In the immediate aftermath of the Cold War, some rather naive people suggested that the North Atlantic Treaty Organization should disband, as its job was now done. The West had won; capitalism and democracy would prevail. It was the end of history.

There was some logic to this argument. The Soviet bloc has been consigned to the dustbin of history. The threat of a global nuclear war has been greatly reduced. Democracy has taken root in most of Eastern Europe and Latin America and in much of the Far East.

But as one door has swung gently closed, another has swung back in our face. With the collapse of the Soviet Union an ugly nationalism has re­asserted itself in many parts of Europe, and in some countries that has resulted in military conflict. In the 1990s we witnessed the disintegration of Yugoslavia and the traumatic war in Bosnia. More recently ethnic tensions have sparked military confrontation in Georgia, Moldova and, most dramatically, Ukraine, where Russia has this year annexed Crimea and fomented civil war in Ukraine’s eastern provinces.

These events, and in particular Russian behavior over the past few months, have transformed the debate in the West about the relevance of NATO. Instead of dismissing the alliance as past its sell-by date, the continuing need for NATO is now unchallenged. That has been Russian President Vladimir Putin’s most impressive, albeit unintended, achievement.

NATO’s 28 member states are bound by a collective security pact that mandates all members to resist aggression—by military means if necessary—if any state in the alliance is attacked. The arrangement has worked well for 65 years, uniting both sides of the Atlantic, with the U.S. and Canada committing themselves to Europe’s security. NATO’s prime task today is to make clear to Moscow that the collective security of the West is as robust as it has ever been.

That requires NATO to reassure some of its newer members, such as Poland and the Baltic states, that they will not be alone if Russia were to treat them as it has treated Ukraine. Both Latvia and Estonia have large Russian-speaking minorities whose interests and grievances Putin would like to use as an excuse for seeking to reduce the independence of the Baltic states.

But although the need for NATO is clear, there are issues that weaken the alliance and raise doubts about its long-term future. First, NATO remains dependent on American military capability. The European contribution to the alliance is considerably smaller. While Washington does not expect the Europeans to match U.S. might, the gap between American and European contributions has been growing. Only the U.K. and France have significant armed forces that can deploy overseas, and even their budgets have been under severe pressure.

Most European states in NATO have small defense budgets, many of which have shrunk further in recent years. The militaries of the Netherlands, Poland, Denmark and several other European nations are very capable but are comparatively small-scale. Turkey has a strong army, but it has an exclusive regional focus in Cyprus and the Middle East.

The European members of NATO have to address this issue urgently, given Putin’s aggressive foreign policy. Further cuts in defense budgets must be resisted. As Europe recovers from the financial crisis, real increases in defense spending are essential if stability is to be maintained.
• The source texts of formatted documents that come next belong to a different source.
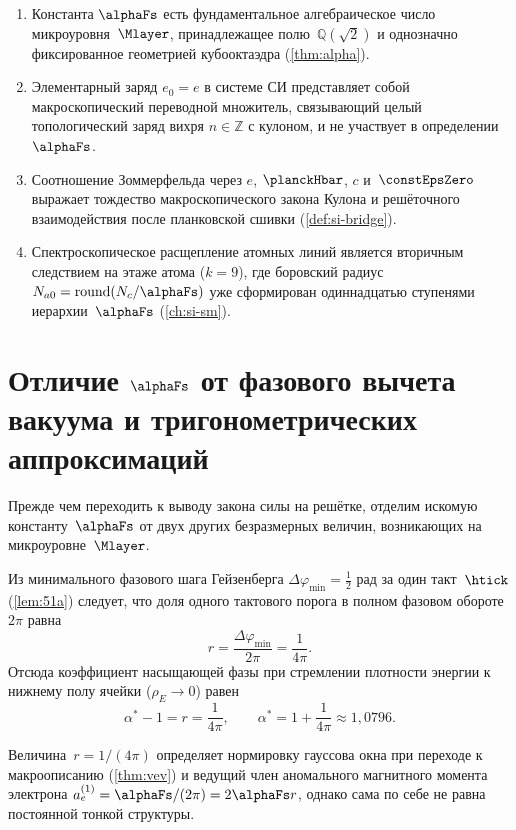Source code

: \begin{remark}
\label{rem:alpha-name-order}
\begin{enumerate}[label=\arabic*.]
\item Константа $\alphaFs$ есть фундаментальное алгебраическое число микроуровня~$\Mlayer$, принадлежащее полю~$\mathbb{Q}(\sqrt{2})$ и однозначно фиксированное геометрией кубооктаэдра (\cref{thm:alpha}).
\item Элементарный заряд $e_0 = e$ в системе СИ представляет собой макроскопический переводной множитель, связывающий целый топологический заряд вихря $n\in\mathbb{Z}$ с кулоном, и не участвует в определении~$\alphaFs$.
\item Соотношение Зоммерфельда через $e$, $\planckHbar$, $c$ и~$\constEpsZero$ выражает тождество макроскопического закона Кулона и решёточного взаимодействия после планковской сшивки (\cref{def:si-bridge}).
\item Спектроскопическое расщепление атомных линий является вторичным следствием на этаже атома ($k=9$), где боровский радиус $N_{a0} = \mathrm{round}(N_c/\alphaFs)$ уже сформирован одиннадцатью ступенями иерархии~$\alphaFs$ (\cref{ch:si-sm}).
\end{enumerate}
\end{remark}

\section{Отличие $\alphaFs$ от фазового вычета вакуума и тригонометрических аппроксимаций}

Прежде чем переходить к выводу закона силы на решётке, отделим искомую константу~$\alphaFs$ от двух других безразмерных величин, возникающих на микроуровне~$\Mlayer$.

\begin{lemma}
\label{lem:vacuum-phase-residue}
Из минимального фазового шага Гейзенберга $\Delta\varphi_{\min} = \tfrac{1}{2}$ рад за один такт~$\htick$ (\cref{lem:51a}) следует, что доля одного тактового порога в полном фазовом обороте~$2\pi$ равна
\[
  r = \frac{\Delta\varphi_{\min}}{2\pi} = \frac{1}{4\pi}.
\]
Отсюда коэффициент насыщающей фазы при стремлении плотности энергии к нижнему полу ячейки ($\rho_E\to 0$) равен
\[
  \alpha^* - 1 = r = \frac{1}{4\pi},\qquad
  \alpha^* = 1 + \frac{1}{4\pi} \approx 1{,}0796.
\]
\end{lemma}

Величина~$r = 1/(4\pi)$ определяет нормировку гауссова окна при переходе к макроописанию (\cref{thm:vev}) и ведущий член аномального магнитного момента электрона $a_e^{(1)} = \alphaFs/(2\pi) = 2\alphaFs r$, однако сама по себе не равна постоянной тонкой структуры.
The second challenge NATO faces is that although the threat from Russia may seem familiar, the means Russia now uses to advance its interests are radically different from those employed in the old Soviet days. Russia is not going to invade the Baltic states or other former territories of the Soviet Union, but it will try to destabilize them as it is doing in Ukraine.

Russia is now using 21st century means to achieve its historic objectives. The problem is that NATO still has a 20th century mind-set. The alliance must give more attention to cyberthreats, to smart weapons and better military intelligence if it is to beat Putin at his game.

Putin is not a warmonger. He is an opportunist. He can be thwarted. NATO needs to make sure it has the determination and the tools required to stop him.

Rifkind is a former Foreign Secretary and former Defense Secretary of the U.K.